Wat opvalt in de manier waarop Puett het oude Chinese denken (vaak ouder dan 2000 jaar) aan de huidige tijd koppelt, is de stellige toon die hij gebruikt. Een conflict met een collega zouden we in de lijn van Mencius kunnen voorkomen wanneer we beseffen dat we allebei allerlei verwachtingen hebben, die we zonder te checken op elkaar afvuren. Zo gaan we met korte lontjes een gesprek in en flippen we gemakkelijk. Beter zou het zijn wanneer we, doordat we De Weg gelezen hebben, begrip tonen voor de ander. Eerder zegt Puett geen zelfhulpboek te hebben willen schrijven, om vervolgens met het ene na het andere advies te komen. In een ander voorbeeld stelt Puett dat het beter zou zijn een collega te helpen die tien minuten van je tijd vraagt, ook al ben je erg vermoeid en wil je het liefst naar huis om uit te kunnen rusten. Wanneer je dan vijftien minuten later dan voorzien klaar bent, zo stelt hij, zul je meer tevreden zijn, omdat je deze collega geholpen hebt. Het boek staat vol van dit soort ‘omgangsregels’.

Missers

Puett schreef De Weg samen met journaliste Christine Gross-Loh.

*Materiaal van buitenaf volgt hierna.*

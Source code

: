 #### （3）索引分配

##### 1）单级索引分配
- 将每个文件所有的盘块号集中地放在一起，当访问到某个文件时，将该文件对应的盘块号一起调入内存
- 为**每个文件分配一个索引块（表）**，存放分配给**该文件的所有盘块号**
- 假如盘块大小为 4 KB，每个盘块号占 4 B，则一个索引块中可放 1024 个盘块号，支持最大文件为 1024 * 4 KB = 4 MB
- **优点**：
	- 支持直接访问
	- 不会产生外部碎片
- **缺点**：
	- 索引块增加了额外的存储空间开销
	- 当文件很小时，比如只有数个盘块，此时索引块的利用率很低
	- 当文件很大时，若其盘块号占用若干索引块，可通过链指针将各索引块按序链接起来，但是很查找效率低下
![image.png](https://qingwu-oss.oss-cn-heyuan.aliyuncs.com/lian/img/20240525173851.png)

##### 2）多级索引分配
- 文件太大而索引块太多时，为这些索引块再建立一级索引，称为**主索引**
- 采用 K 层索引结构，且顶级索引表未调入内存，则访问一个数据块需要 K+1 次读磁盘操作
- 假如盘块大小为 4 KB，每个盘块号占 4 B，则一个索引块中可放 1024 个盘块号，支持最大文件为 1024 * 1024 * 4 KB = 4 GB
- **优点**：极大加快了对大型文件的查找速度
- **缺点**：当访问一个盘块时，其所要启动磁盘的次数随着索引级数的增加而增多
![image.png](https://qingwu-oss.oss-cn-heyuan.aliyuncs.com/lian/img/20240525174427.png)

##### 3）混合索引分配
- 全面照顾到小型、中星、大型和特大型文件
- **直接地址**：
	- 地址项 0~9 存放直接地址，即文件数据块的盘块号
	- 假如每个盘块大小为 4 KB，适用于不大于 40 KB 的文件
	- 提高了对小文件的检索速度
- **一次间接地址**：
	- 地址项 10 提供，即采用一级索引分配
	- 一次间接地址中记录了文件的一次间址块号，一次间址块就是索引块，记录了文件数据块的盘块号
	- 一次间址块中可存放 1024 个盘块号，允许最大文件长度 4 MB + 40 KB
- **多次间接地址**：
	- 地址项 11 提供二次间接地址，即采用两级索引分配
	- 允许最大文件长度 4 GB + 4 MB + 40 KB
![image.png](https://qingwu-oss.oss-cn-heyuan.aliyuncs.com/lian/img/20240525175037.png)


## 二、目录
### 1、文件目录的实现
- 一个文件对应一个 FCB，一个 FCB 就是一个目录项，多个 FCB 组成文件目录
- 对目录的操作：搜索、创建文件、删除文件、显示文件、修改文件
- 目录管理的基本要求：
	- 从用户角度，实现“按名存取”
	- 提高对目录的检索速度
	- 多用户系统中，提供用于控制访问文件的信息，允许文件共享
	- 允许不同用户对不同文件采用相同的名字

Het lijkt erop dat hij zich meer thuis voelt in het confucianisme dan in het taoïsme. Ten eerste omdat hij het confucianisme kernachtiger weet te vangen en een aantal belangrijke principes helder uiteen weet te zetten, zoals het concept Ming, van Mencius. Ming is vrij vertaald het noodlot en het begrip staat voor Mencius voor de wisselvalligheid van het bestaan. Of het belang van rituelen waar Confucius prat op ging. Rituelen die ons helpen hoe we met verschillende ambten en levensgebeurtenissen moeten omgaan, om ons zo soepel mogelijk door het leven te bewegen. Daarentegen mist Puett één van de kernprincipes van het taoïsme, het wu wei, wat hij slechts terloops noemt en nauwelijks uitwerkt. Ook verzuimt hij het werk van de wijze Lao Zi bij de juiste naam te noemen, namelijk de Daodejing. In plaats daarvan noemt hij het werk steevast de laozi. Hij stelt dat het taoïstische gedachtegoed aangewend kan worden om nieuwe werelden te scheppen. Een eigentijdse interpretatie.

Verbijsterend is het dat hij Ronald Reagan ten tonele brengt als een man die een nieuwe wereld schiep. Het neoliberale ideaal van Reagan is de antithese van waar het taoïsme voor staat. Dat Puett dan ook met Xun Zi eindigt is niet zo vreemd. Deze denker past het best bij het huidige Amerikaanse pragmatisme en neoliberale denken. Dat de Chinese filosofie doordrenkt is met maat houden en harmonie nastreven, laat Puett op de cruciale punten achterwege. Een gemiste kans.

Zo is dit boekje een introductie in met name het confucianistische denken, waarbij hij er in slaagt een aantal kernbegrippen helder uit te leggen. Maar tegelijkertijd is het veel te eenzijdig en te weinig kritisch hoe de Chinese filosofie van weleer antwoorden kan bieden voor de werkelijke problemen van vandaag de dag. Antwoorden die ze wel degelijk heeft. De vele onrealistische en stellige voorbeelden doen verder af aan de bruikbaarheid van het Chinese denken, wat dit denken geen recht doet. Ondanks een aantal aardige inzichten raakt De Weg aardig van het padje.